Coulomb's law helps explain why the charged ball in the exercise experiences a force when near the ring. The ring's uniformly spread charge creates an electric field that acts as a source of force on the charged ball, bringing it into action as soon as it enters this field, which leads to interesting dynamics such as the work performed on it and its subsequent motion.

Electric Field

An electric field is a region around a charged object where other charges experience a force. It's like an invisible force field.The strength of an electric field (\( E \)) at a point in space can be described by the formula:

• \[ E = \frac{kQ}{r^2} \]

where:

• \( k \) is Coulomb's constant.
• \( Q \) is the charge creating the field.
• \( r \) is the distance from the charge to the point where the field is being calculated.

In the exercise, the charged ball moves within the electric field created by the ring.

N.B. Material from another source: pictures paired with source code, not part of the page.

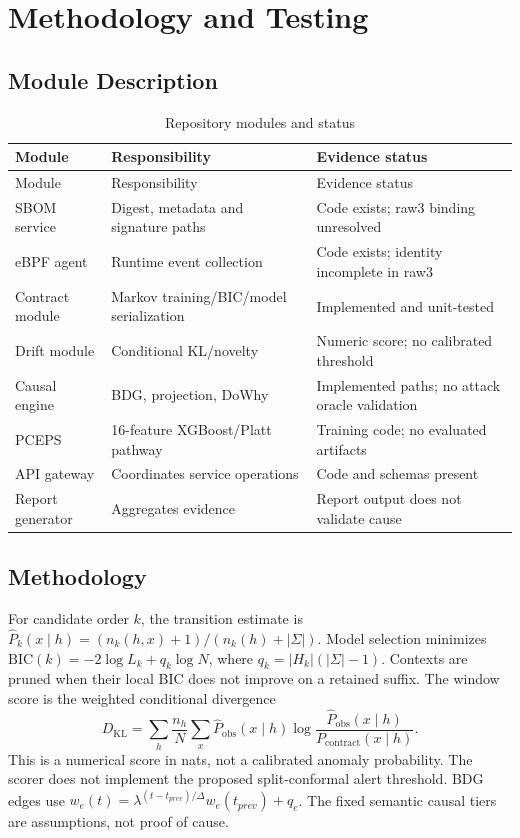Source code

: \documentclass[12pt,a4paper,oneside]{report}
\begin{document}
\chapter{Methodology and Testing}
\section{Module Description}
\begin{longtable}{p{1.25in}p{2.35in}p{2.3in}}\caption{Repository modules and status}\label{tab:modules}\\\toprule Module&Responsibility&Evidence status\\\midrule\endfirsthead\toprule Module&Responsibility&Evidence status\\\midrule\endhead
SBOM service&Digest, metadata and signature paths&Code exists; raw3 binding unresolved\\eBPF agent&Runtime event collection&Code exists; identity incomplete in raw3\\Contract module&Markov training/BIC/model serialization&Implemented and unit-tested\\Drift module&Conditional KL/novelty&Numeric score; no calibrated threshold\\Causal engine&BDG, projection, DoWhy&Implemented paths; no attack oracle validation\\PCEPS&16-feature XGBoost/Platt pathway&Training code; no evaluated artifacts\\API gateway&Coordinates service operations&Code and schemas present\\Report generator&Aggregates evidence&Report output does not validate cause\\\bottomrule\end{longtable}
\section{Methodology}
For candidate order $k$, the transition estimate is $\hat P_k(x\mid h)=(n_k(h,x)+1)/(n_k(h)+|\Sigma|)$. Model selection minimizes $\mathrm{BIC}(k)=-2\log L_k+q_k\log N$, where $q_k=|H_k|(|\Sigma|-1)$. Contexts are pruned when their local BIC does not improve on a retained suffix. The window score is the weighted conditional divergence
\[D_{\mathrm{KL}}=\sum_h\frac{n_h}{N}\sum_x\widehat P_{\mathrm{obs}}(x\mid h)\log\frac{\widehat P_{\mathrm{obs}}(x\mid h)}{P_{\mathrm{contract}}(x\mid h)}.\]
This is a numerical score in nats, not a calibrated anomaly probability. The scorer does not implement the proposed split-conformal alert threshold. BDG edges use $w_e(t)=\lambda^{(t-t_{prev})/\Delta}w_e(t_{prev})+q_e$. The fixed semantic causal tiers are assumptions, not proof of cause.
\end{document}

This field influences the ball by exerting a force on it that can alter its motion. This phenomenon is responsible for the initial work done to bring the ball from far away to the ring's center and its motion when displaced slightly, causing oscillations.

Work-Energy Principle

The work-energy principle connects the concepts of work and energy. It states that the work done on an object is equal to the change in its kinetic energy. Mathematically, it's expressed as:

• \[ W = \Delta KE = KE_{\text{final}} - KE_{\text{initial}} \]

In the exercise, the work done to bring the charged ball from far away to the center of the ring is calculated using the formula:

• \[ W = qV \]

where:

• \( q \) is the charge of the ball.
• \( V \) is the electric potential at the center of the ring.

This demonstrates how work, in terms of electric potential, results in a transfer of energy to the charged ball, contributing to its kinetic energy upon reaching the center. When the ball is displaced, this stored energy translates into motion, allowing it to oscillate and gain speed.

Oscillations in Electric Fields

Oscillations occur when an object moves back and forth around an equilibrium point. In the context of the exercise, the charged ball generates oscillations in the electric field created by the ring once it's displaced from the center.When an object in such a setup is displaced, it experiences a restoring force from the surrounding electric field, which pulls it back towards the equilibrium position. The ball's maximum speed is reached as it passes through this central point.Using energy conservation principles, the speed can be found by ensuring that the potential energy at maximum displacement converts fully into kinetic energy at the center. Given by:

• \[ \frac{1}{2} mv^2 = qV \]

where:

• \( m \) is the mass of the ball,
• \( v \) is its velocity,
• \) q \( and \( V \) influence how energy is distributed.

This explains how, even with slight displacements, the ball can oscillate with recognizable patterns, demonstrating basic laws of physics within electric fields.